Presseerklärung vom 3. Juni 2008

Ägypten: Nach Mord an vier Kopten eskalieren Angriffe radikaler Muslime gegen Christen


Nach dem Mord an vier koptischen Christen in Kairo am vergangenen Mittwoch haben sich die Spannungen zwischen Muslimen und Christen in Ägypten verschärft. Die Gesellschaft für bedrohte Völker (GfbV) teilte am Dienstag mit, in der rund 210 Kilometer südlich von Kairo gelegenen Ortschaft Deir Abu Fana in der Provinz Minya hätten bewaffnete radikale Muslime am Samstag ein koptisches Kloster angegriffen. Drei Mönche wurden verschleppt, misshandelt und zum Teil schwer verletzt, bevor sie befreit werden konnten. Einen anschließenden friedlichen Protestmarsch von rund 300 Kopten habe die Polizei unter Einsatz ihrer Schusswaffen aufgelöst. Dabei soll ein Muslim getötet und vier Christen verletzt worden sein. Acht Kopten seien festgenommen worden, unter ihnen auch der koptische Bauunternehmer, der mit der Restaurierung des Klosters Abu Fana beauftragt wurde. Die Muslime wollen die Instandsetzung des Klosters und die Wiedererrichtung der Klostermauer verhindern.
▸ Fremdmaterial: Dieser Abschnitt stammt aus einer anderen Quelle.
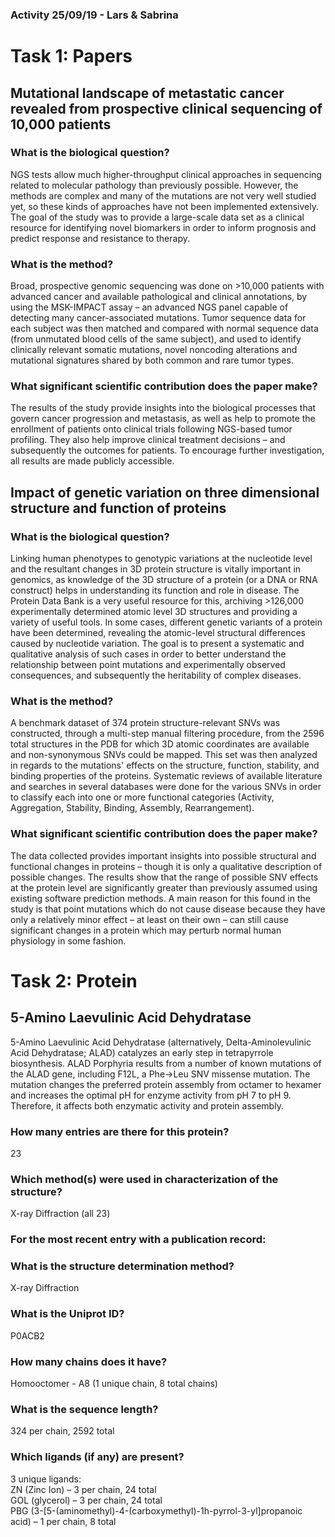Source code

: ### Activity 25/09/19 - Lars & Sabrina

# Task 1: Papers

## Mutational landscape of metastatic cancer revealed from prospective clinical sequencing of 10,000 patients

### What is the biological question?

NGS tests allow much higher-throughput clinical approaches in sequencing related to molecular pathology than previously possible. However, the methods are complex and many of the mutations are not very well studied yet, so these kinds of approaches have not been implemented extensively. The goal of the study was to provide a large-scale data set as a clinical resource for identifying novel biomarkers in order to inform prognosis and predict response and resistance to therapy.

### What is the method?

Broad, prospective genomic sequencing was done on >10,000 patients with advanced cancer and available pathological and clinical annotations, by using the MSK-IMPACT assay – an advanced NGS panel capable of detecting many cancer-associated mutations. Tumor sequence data for each subject was then matched and compared with normal sequence data (from unmutated blood cells of the same subject), and used to identify clinically relevant somatic mutations, novel noncoding alterations and mutational signatures shared by both common and rare tumor types.

### What significant scientific contribution does the paper make?

The results of the study provide insights into the biological processes that govern cancer progression and metastasis, as well as help to promote the enrollment of patients onto clinical trials following NGS-based tumor profiling. They also help improve clinical treatment decisions – and subsequently the outcomes for patients. To encourage further investigation, all results are made publicly accessible.


## Impact of genetic variation on three dimensional structure and function of proteins

### What is the biological question?

Linking human phenotypes to genotypic variations at the nucleotide level and the resultant changes in 3D protein structure is vitally important in genomics, as knowledge of the 3D structure of a protein (or a DNA or RNA construct) helps in understanding its function and role in disease. The Protein Data Bank is a very useful resource for this, archiving >126,000 experimentally determined atomic level 3D structures and providing a variety of useful tools. In some cases, different genetic variants of a protein have been determined, revealing the atomic-level structural differences caused by nucleotide variation. The goal is to present a systematic and qualitative analysis of such cases in order to better understand the relationship between point mutations and experimentally observed consequences, and subsequently the heritability of complex diseases.

### What is the method?

A benchmark dataset of 374 protein structure-relevant SNVs was constructed, through a multi-step manual filtering procedure, from the 2596 total structures in the PDB for which 3D atomic coordinates are available and non-synonymous SNVs could be mapped. This set was then analyzed in regards to the mutations' effects on the structure, function, stability, and binding properties of the proteins. Systematic reviews of available literature and searches in several databases were done for the various SNVs in order to classify each into one or more functional categories (Activity, Aggregation, Stability, Binding, Assembly, Rearrangement).

### What significant scientific contribution does the paper make?

The data collected provides important insights into possible structural and functional changes in proteins – though it is only a qualitative description of possible changes. The results show that the range of possible SNV effects at the protein level are significantly greater than previously assumed using existing software prediction methods. A main reason for this found in the study is that point mutations which do not cause disease because they have only a relatively minor effect – at least on their own – can still cause significant changes in a protein which may perturb normal human physiology in some fashion.


# Task 2: Protein

## 5-Amino Laevulinic Acid Dehydratase

5-Amino Laevulinic Acid Dehydratase (alternatively, Delta-Aminolevulinic Acid Dehydratase; ALAD) catalyzes an early step in tetrapyrrole biosynthesis. ALAD Porphyria results from a number of known mutations of the ALAD gene, including F12L, a Phe->Leu SNV missense mutation. The mutation changes the preferred protein assembly from octamer to hexamer and increases the optimal pH for enzyme activity from pH 7 to pH 9. Therefore, it affects both enzymatic activity and protein assembly.

### How many entries are there for this protein?
23

### Which method(s) were used in characterization of the structure?
X-ray Diffraction (all 23)

### For the most recent entry with a publication record:
### What is the structure determination method?
X-ray Diffraction

### What is the Uniprot ID?
P0ACB2

### How many chains does it have?
Homooctomer - A8 (1 unique chain, 8 total chains)

### What is the sequence length?
324 per chain, 2592 total

### Which ligands (if any) are present?
3 unique ligands:\
ZN (Zinc Ion) – 3 per chain, 24 total\
GOL (glycerol) – 3 per chain, 24 total\
PBG (3-[5-(aminomethyl)-4-(carboxymethyl)-1h-pyrrol-3-yl]propanoic acid) – 1 per chain, 8 total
"Die ägyptischen Behörden leugnen den religiösen Hintergrund der Auseinandersetzungen und behaupten, der Konflikt habe privaten Charakter", sagte der GfbV-Nahostreferent Kamal Sido. "Doch so soll vertuscht werden, dass die Lage zwischen Christen und Muslimen äußerst angespannt ist." Deshalb wende sich die GfbV am heutigen Dienstag an christliche Institutionen in 35 westlichen Ländern mit dem Appell, gegen die zunehmende Besorgnis erregende Diskriminierung der Christen in Ägypten zu protestieren. In Deir Abu Fana hat es bereits im Oktober 2007 einen ähnlichen Vorfall gegeben, bei dem 20 Personen verletzt wurden. In der Stadt leben viele Christen und es gibt dort verschiedene Klöster, die von den Kopten als besonders heilig verehrt werden.

Bereits am Mittwoch waren in dem Stadtviertel Zeitouna im Nordosten von Kairo der 60 Jahre alte Juwelier Makram Galil und drei seiner Angestellten erschossen worden. Die beiden Täter flüchteten nach der Tat auf einem Motorrad. Ersten Ermittlungen zufolge wurde nichts gestohlen. Der Stadtteil ist bekannt für seinen hohen christlichen Bevölkerungsanteil. Erst wenige Monate zuvor - im Herbst 2007 - waren die beiden koptischen Christen Sadak Jamak und Karam Andraus in dem christlichen Dorf El Kosheh südlich von Kairo ermordet worden.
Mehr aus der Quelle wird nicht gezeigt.